The momentum has real stakes. Suburbs like Belconnen and Gungahlin, built in the 1970s and 80s, are losing lived memory as early residents age. Vietnamese communities in Narrabundah, Greek networks in Bruce, Maltese families in Kaleen—these networks have built Canberra's social fabric for generations, yet their histories remain largely unarchived, unexamined.
The broader cultural identity question is what's truly capturing Canberrans' attention now. The city long styled itself as a purpose-built capital, defined by architecture and government institutions. But that narrative has always been incomplete. Who actually built Canberra? Who raised children here, opened shops, built churches and community centres? Whose displacement made way for the national capital?
Several initiatives are emerging to answer these questions.
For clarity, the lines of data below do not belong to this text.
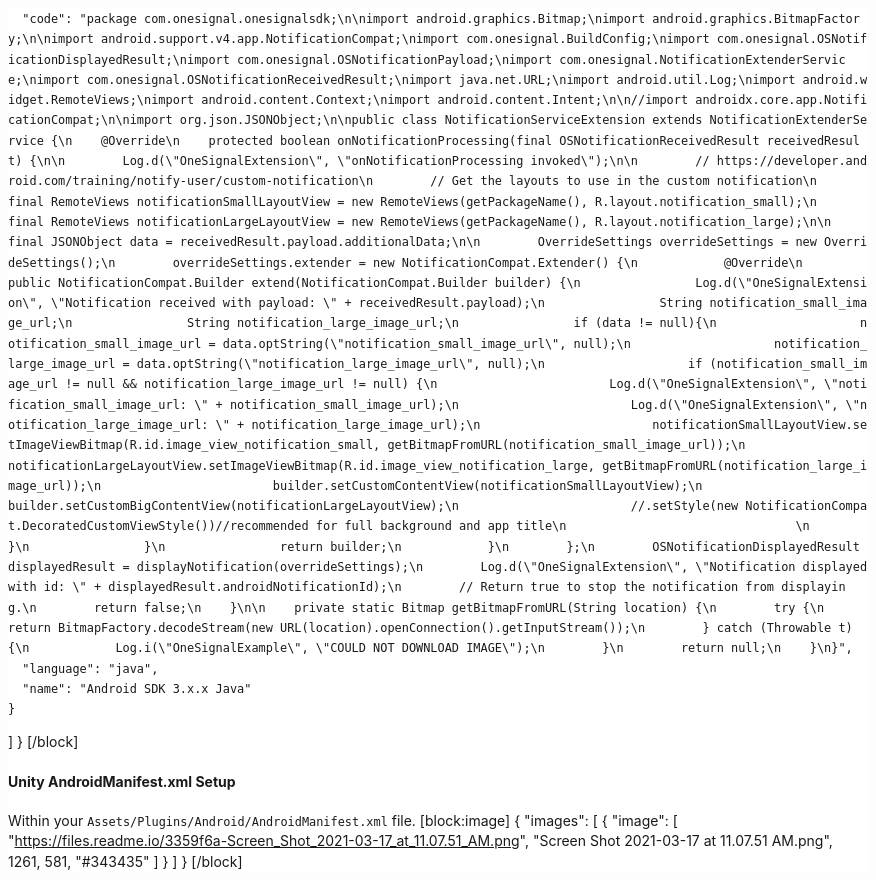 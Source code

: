       "code": "package com.onesignal.onesignalsdk;\n\nimport android.graphics.Bitmap;\nimport android.graphics.BitmapFactory;\n\nimport android.support.v4.app.NotificationCompat;\nimport com.onesignal.BuildConfig;\nimport com.onesignal.OSNotificationDisplayedResult;\nimport com.onesignal.OSNotificationPayload;\nimport com.onesignal.NotificationExtenderService;\nimport com.onesignal.OSNotificationReceivedResult;\nimport java.net.URL;\nimport android.util.Log;\nimport android.widget.RemoteViews;\nimport android.content.Context;\nimport android.content.Intent;\n\n//import androidx.core.app.NotificationCompat;\n\nimport org.json.JSONObject;\n\npublic class NotificationServiceExtension extends NotificationExtenderService {\n    @Override\n    protected boolean onNotificationProcessing(final OSNotificationReceivedResult receivedResult) {\n\n        Log.d(\"OneSignalExtension\", \"onNotificationProcessing invoked\");\n\n        // https://developer.android.com/training/notify-user/custom-notification\n        // Get the layouts to use in the custom notification\n        final RemoteViews notificationSmallLayoutView = new RemoteViews(getPackageName(), R.layout.notification_small);\n        final RemoteViews notificationLargeLayoutView = new RemoteViews(getPackageName(), R.layout.notification_large);\n\n        final JSONObject data = receivedResult.payload.additionalData;\n\n        OverrideSettings overrideSettings = new OverrideSettings();\n        overrideSettings.extender = new NotificationCompat.Extender() {\n            @Override\n            public NotificationCompat.Builder extend(NotificationCompat.Builder builder) {\n                Log.d(\"OneSignalExtension\", \"Notification received with payload: \" + receivedResult.payload);\n                String notification_small_image_url;\n                String notification_large_image_url;\n                if (data != null){\n                    notification_small_image_url = data.optString(\"notification_small_image_url\", null);\n                    notification_large_image_url = data.optString(\"notification_large_image_url\", null);\n                    if (notification_small_image_url != null && notification_large_image_url != null) {\n                        Log.d(\"OneSignalExtension\", \"notification_small_image_url: \" + notification_small_image_url);\n                        Log.d(\"OneSignalExtension\", \"notification_large_image_url: \" + notification_large_image_url);\n                        notificationSmallLayoutView.setImageViewBitmap(R.id.image_view_notification_small, getBitmapFromURL(notification_small_image_url));\n                        notificationLargeLayoutView.setImageViewBitmap(R.id.image_view_notification_large, getBitmapFromURL(notification_large_image_url));\n                        builder.setCustomContentView(notificationSmallLayoutView);\n                        builder.setCustomBigContentView(notificationLargeLayoutView);\n                        //.setStyle(new NotificationCompat.DecoratedCustomViewStyle())//recommended for full background and app title\n                                \n                    }\n                }\n                return builder;\n            }\n        };\n        OSNotificationDisplayedResult displayedResult = displayNotification(overrideSettings);\n        Log.d(\"OneSignalExtension\", \"Notification displayed with id: \" + displayedResult.androidNotificationId);\n        // Return true to stop the notification from displaying.\n        return false;\n    }\n\n    private static Bitmap getBitmapFromURL(String location) {\n        try {\n            return BitmapFactory.decodeStream(new URL(location).openConnection().getInputStream());\n        } catch (Throwable t) {\n            Log.i(\"OneSignalExample\", \"COULD NOT DOWNLOAD IMAGE\");\n        }\n        return null;\n    }\n}",
      "language": "java",
      "name": "Android SDK 3.x.x Java"
    }
  ]
}
[/block]
#### Unity AndroidManifest.xml Setup

Within your `Assets/Plugins/Android/AndroidManifest.xml` file.
[block:image]
{
  "images": [
    {
      "image": [
        "https://files.readme.io/3359f6a-Screen_Shot_2021-03-17_at_11.07.51_AM.png",
        "Screen Shot 2021-03-17 at 11.07.51 AM.png",
        1261,
        581,
        "#343435"
      ]
    }
  ]
}
[/block] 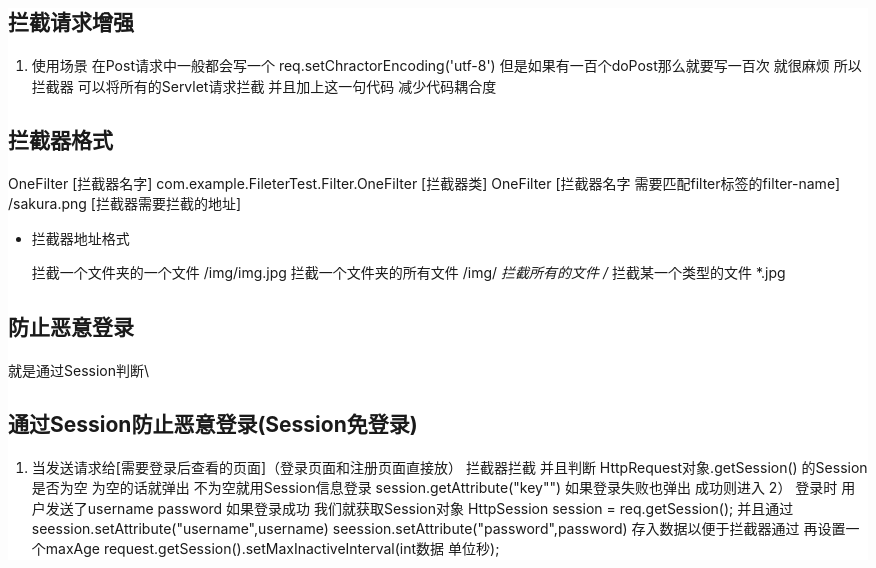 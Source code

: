
## 拦截请求增强
 
  1) 使用场景
    在Post请求中一般都会写一个 req.setChractorEncoding('utf-8')
      但是如果有一百个doPost那么就要写一百次 就很麻烦
     所以拦截器 可以将所有的Servlet请求拦截 并且加上这一句代码 减少代码耦合度


## 拦截器格式
   <filter>
     <filter-name>OneFilter</filter-name>  [拦截器名字]
     <filter-class>com.example.FileterTest.Filter.OneFilter</filter-class> [拦截器类]
     </filter>
     <filter-mapping>
     <filter-name>OneFilter</filter-name> [拦截器名字 需要匹配filter标签的filter-name]
        <url-pattern>/sakura.png</url-pattern> [拦截器需要拦截的地址]
    </filter-mapping>

 -  <url-pattern></url-pattern> 拦截器地址格式

    拦截一个文件夹的一个文件
    <url-pattern>/img/img.jpg</url-pattern>
     拦截一个文件夹的所有文件
    <url-pattern>/img/*</url-pattern>
     拦截所有的文件
    <url-pattern>/*</url-pattern>
    拦截某一个类型的文件
    <url-pattern>*.jpg</url-pattern>
    

## 防止恶意登录
就是通过Session判断\

## 通过Session防止恶意登录(Session免登录)
  1) 当发送请求给[需要登录后查看的页面]（登录页面和注册页面直接放） 拦截器拦截 并且判断 HttpRequest对象.getSession() 的Session是否为空 为空的话就弹出 不为空就用Session信息登录 session.getAttribute("key"") 
     如果登录失败也弹出  成功则进入
  2） 登录时 用户发送了username password 如果登录成功 我们就获取Session对象 HttpSession session = req.getSession(); 
     并且通过 seession.setAttribute("username",username) seession.setAttribute("password",password)  存入数据以便于拦截器通过
     再设置一个maxAge  request.getSession().setMaxInactiveInterval(int数据 单位秒);     
       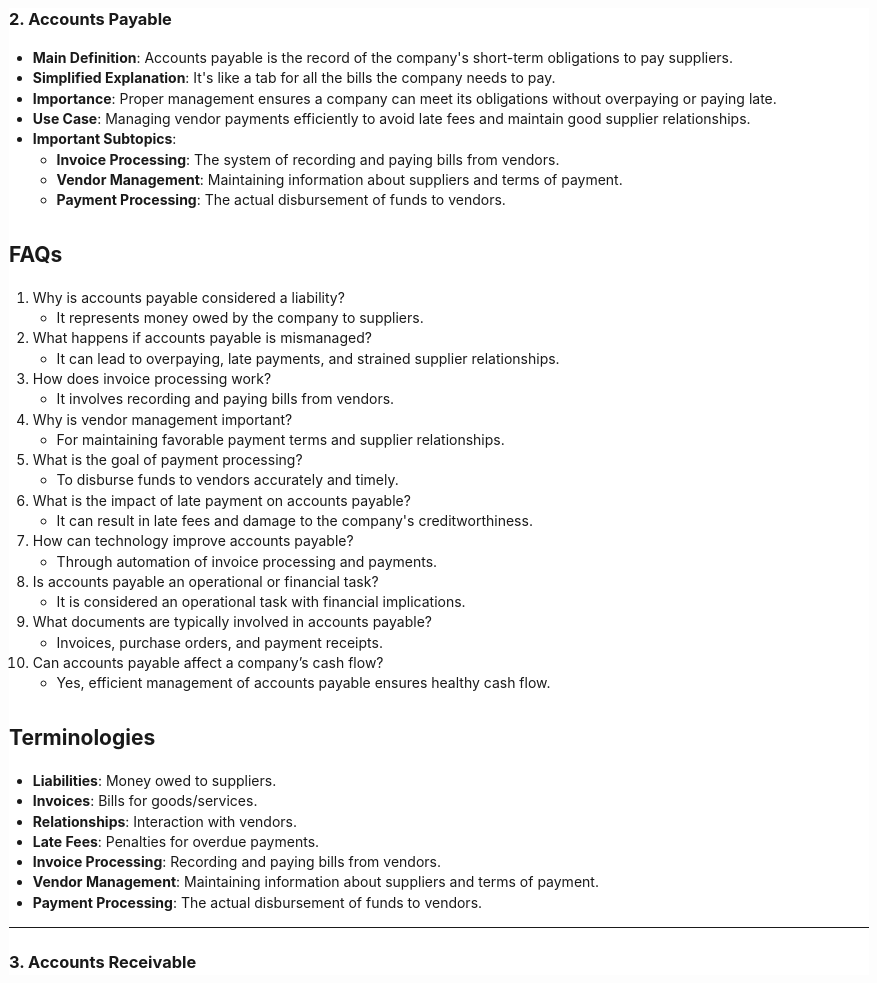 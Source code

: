 
### 2. Accounts Payable

- **Main Definition**: Accounts payable is the record of the company's short-term obligations to pay suppliers.
- **Simplified Explanation**: It's like a tab for all the bills the company needs to pay.
- **Importance**: Proper management ensures a company can meet its obligations without overpaying or paying late.
- **Use Case**: Managing vendor payments efficiently to avoid late fees and maintain good supplier relationships.
- **Important Subtopics**:
  - **Invoice Processing**: The system of recording and paying bills from vendors.
  - **Vendor Management**: Maintaining information about suppliers and terms of payment.
  - **Payment Processing**: The actual disbursement of funds to vendors.

## FAQs

1. Why is accounts payable considered a liability?
   - It represents money owed by the company to suppliers.
2. What happens if accounts payable is mismanaged?
   - It can lead to overpaying, late payments, and strained supplier relationships.
3. How does invoice processing work?
   - It involves recording and paying bills from vendors.
4. Why is vendor management important?
   - For maintaining favorable payment terms and supplier relationships.
5. What is the goal of payment processing?
   - To disburse funds to vendors accurately and timely.
6. What is the impact of late payment on accounts payable?
   - It can result in late fees and damage to the company's creditworthiness.
7. How can technology improve accounts payable?
   - Through automation of invoice processing and payments.
8. Is accounts payable an operational or financial task?
   - It is considered an operational task with financial implications.
9. What documents are typically involved in accounts payable?
   - Invoices, purchase orders, and payment receipts.
10. Can accounts payable affect a company’s cash flow?
    - Yes, efficient management of accounts payable ensures healthy cash flow.

## Terminologies

- **Liabilities**: Money owed to suppliers.
- **Invoices**: Bills for goods/services.
- **Relationships**: Interaction with vendors.
- **Late Fees**: Penalties for overdue payments.
- **Invoice Processing**: Recording and paying bills from vendors.
- **Vendor Management**: Maintaining information about suppliers and terms of payment.
- **Payment Processing**: The actual disbursement of funds to vendors.

---

### 3. Accounts Receivable
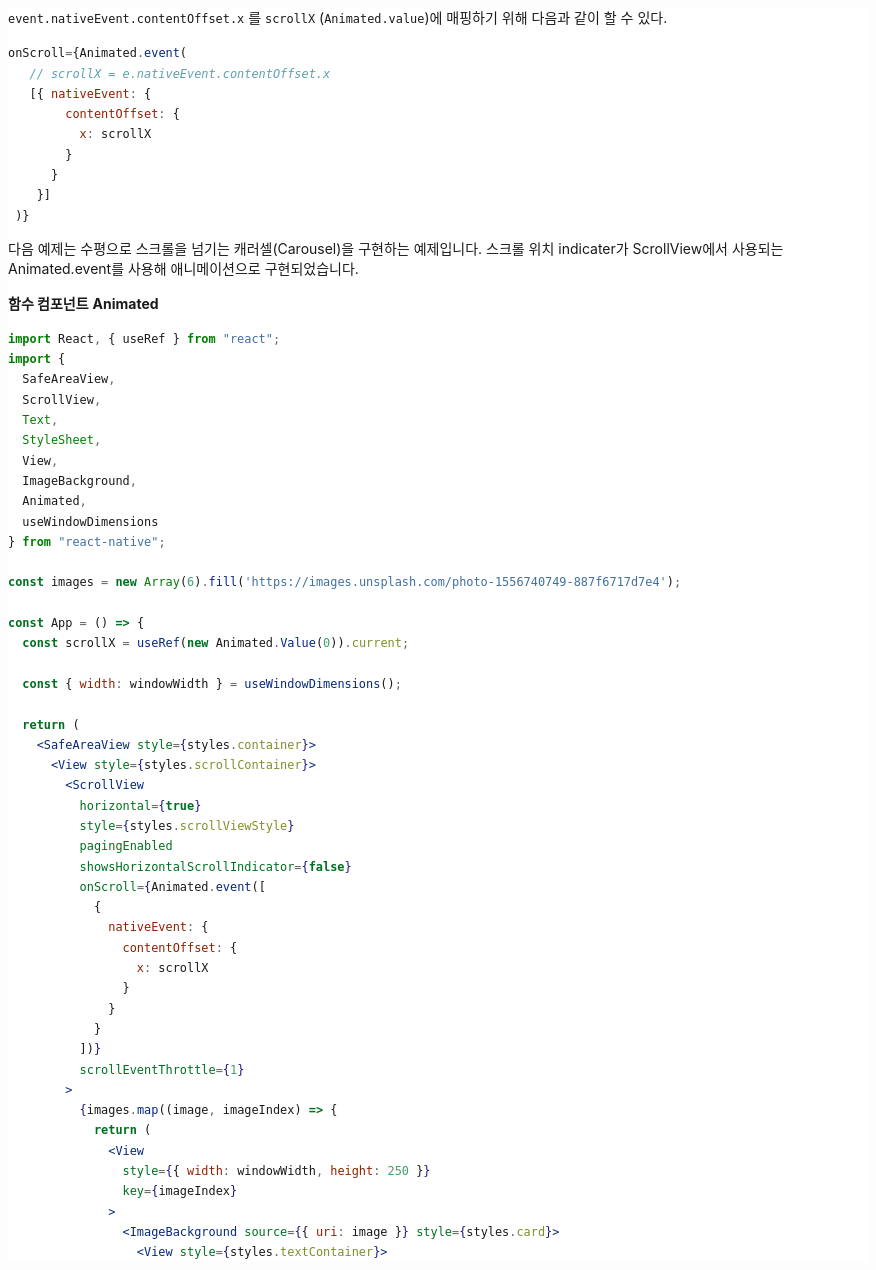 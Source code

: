 `event.nativeEvent.contentOffset.x` 를 `scrollX` (`Animated.value`)에 매핑하기 위해 다음과 같이 할 수 있다. 
```jsx
onScroll={Animated.event(
   // scrollX = e.nativeEvent.contentOffset.x
   [{ nativeEvent: {
        contentOffset: {
          x: scrollX
        }
      }
    }]
 )}
```

다음 예제는 수평으로 스크롤을 넘기는 캐러셀(Carousel)을 구현하는 예제입니다. 스크롤 위치 indicater가 ScrollView에서 사용되는 Animated.event를 사용해 애니메이션으로 구현되었습니다. 

**함수 컴포넌트**
**Animated**
```jsx
import React, { useRef } from "react";
import {
  SafeAreaView,
  ScrollView,
  Text,
  StyleSheet,
  View,
  ImageBackground,
  Animated,
  useWindowDimensions
} from "react-native";

const images = new Array(6).fill('https://images.unsplash.com/photo-1556740749-887f6717d7e4');

const App = () => {
  const scrollX = useRef(new Animated.Value(0)).current;

  const { width: windowWidth } = useWindowDimensions();

  return (
    <SafeAreaView style={styles.container}>
      <View style={styles.scrollContainer}>
        <ScrollView
          horizontal={true}
          style={styles.scrollViewStyle}
          pagingEnabled
          showsHorizontalScrollIndicator={false}
          onScroll={Animated.event([
            {
              nativeEvent: {
                contentOffset: {
                  x: scrollX
                }
              }
            }
          ])}
          scrollEventThrottle={1}
        >
          {images.map((image, imageIndex) => {
            return (
              <View
                style={{ width: windowWidth, height: 250 }}
                key={imageIndex}
              >
                <ImageBackground source={{ uri: image }} style={styles.card}>
                  <View style={styles.textContainer}>
```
The Canberra Heritage Collective, a volunteer group that formed in 2025, is conducting oral history interviews with residents who've lived in the city for 40+ years. The University of Canberra is funding student research into specific migrant settlement patterns. And grassroots organisations across suburbs are digitising old photographs and community records.
What's happening now is fundamentally about ownership of narrative. As Canberra approaches its 120th anniversary in 2033, locals are increasingly demanding that the city's heritage sector tell the fuller, messier, richer story of who actually made this place home. Whether cultural institutions can move fast enough to capture these stories before they're lost entirely is the question driving conversations in community halls and history groups across the ACT.